This week focused on some pretty basic stuff.
5 February: Spotlight Assembly
Our aliens, like us, sometimes want to use fancy lighting to display something. This spotlight assembly is designed to sit in the corner of one of their rooms and cast a light beam on whatever it is they want to show off. It will specifically be used in a room to illuminate a pedestal.
6 February: Passage Tube
This is the baseline alien corridor. It has a 4m ceiling and floor just over 2m wide. If they need a wider tunnel, they dig sideways, not just increase the passage diameter, as seen in the wider section.

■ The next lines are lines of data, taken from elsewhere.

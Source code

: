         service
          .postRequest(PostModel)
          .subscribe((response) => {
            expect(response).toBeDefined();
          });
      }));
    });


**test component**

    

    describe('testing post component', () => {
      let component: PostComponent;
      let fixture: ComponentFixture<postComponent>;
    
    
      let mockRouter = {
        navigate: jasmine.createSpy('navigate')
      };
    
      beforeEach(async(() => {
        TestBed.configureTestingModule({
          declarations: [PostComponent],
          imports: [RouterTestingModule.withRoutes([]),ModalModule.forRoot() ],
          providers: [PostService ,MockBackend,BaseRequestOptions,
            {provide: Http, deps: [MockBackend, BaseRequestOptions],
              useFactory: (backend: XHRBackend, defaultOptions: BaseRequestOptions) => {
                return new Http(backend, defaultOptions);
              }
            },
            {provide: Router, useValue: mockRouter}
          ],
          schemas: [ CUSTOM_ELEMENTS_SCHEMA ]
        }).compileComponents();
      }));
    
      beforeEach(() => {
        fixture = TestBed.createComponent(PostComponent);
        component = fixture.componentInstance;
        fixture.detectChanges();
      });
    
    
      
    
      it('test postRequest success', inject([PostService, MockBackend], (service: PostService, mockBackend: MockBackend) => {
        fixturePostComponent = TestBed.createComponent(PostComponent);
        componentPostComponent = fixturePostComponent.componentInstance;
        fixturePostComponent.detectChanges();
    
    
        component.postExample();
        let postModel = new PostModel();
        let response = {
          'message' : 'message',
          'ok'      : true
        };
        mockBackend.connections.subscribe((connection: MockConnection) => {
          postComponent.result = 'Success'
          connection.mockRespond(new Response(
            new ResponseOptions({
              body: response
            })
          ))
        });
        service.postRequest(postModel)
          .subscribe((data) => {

Because their ruins are largely underground, I didn’t put windows in them. The aliens know what rock is, so they don’t need a hole in the wall of their tunnel to see what the rock looks like. It would be like one of us knocking a hole in the basement wall and glazing it so we could see the dirt next to the house. That said, if I decide to have some of these tubes in an open space, either on the planet surface or acting as a bridge across a large cave or chasm, there may be a reason to add window sections.
7 February: Control Column
I decided to make a random piece of tech to use as scatter terrain. Then I decided to make it useful (and more interesting visually) by adding a keyboard and monitor. So it suddenly became a control device of some sort. No idea what I’ll use it for, but at least it looks cool.
8 February: Hex Room Walls
Baseline walls for the alien sections. At LOD A, these are simple panels in the right configuration for a 5m ceiling. From here they’re infinitely customizable.
9 February: Tube Nexus
This is just a little hexagonal room to join multiple passage tubes. If it was just a corner, it would simply be a bend in a tube. The nexus allows up to six to be plugged together.
10 February: Pedestals
Pedestals are useful for making things stand out for the player. They also make dandy stand-in items for scenes to show the focal point. So I put together a couple of them that fit the general theme.
Pedestal #1 is a simple hexagonal metal pipe or post with some very basic contouring to fit the aliens’ hexagon architectural theme. It’s a meter and a half tall.
The other pedestal is something I’m calling The Eyeball Pedestal. For reasons which should be obvious. I’ll probably set it up in Unity so the eyeball has independent rotation (and maybe a pogo-stick hover script) so it can act as a spotlight, turret, etc. hovering over the top of the pedestal proper. In my defense, I spent the better part of a week stoned out of my mind on oxy before I made this thing. Relax, I was in the hostibule with a life-threatening infection.
11 February: Alien Antipersonnel Turret
I needed an alien antipersonnel turret for internal security. So I made one. This one uses standard alien design principles – sharp-edged hexagonal cross-sections, hexagonal tori as beam guides, etc. It also uses mag-lev or something similar in place of a physical gimbal. I did that for two reasons: it will look cool once I add the hover code to make it float just above the pedestal (as I’m considering with the eyeball pedestal), and it will (in-universe) allow for faster, smoother target-tracking. So once it’s fully coded, it will be able to rapidly engage multiple targets.
This turret is one of the things I don’t particularly like doing in Blender for something like this. Despite it matching my mental concept art with the sharp-edged hexagonal cross-sections, those same sharp edges make it look like I was just lazy. But as a great author once said, “so it goes.”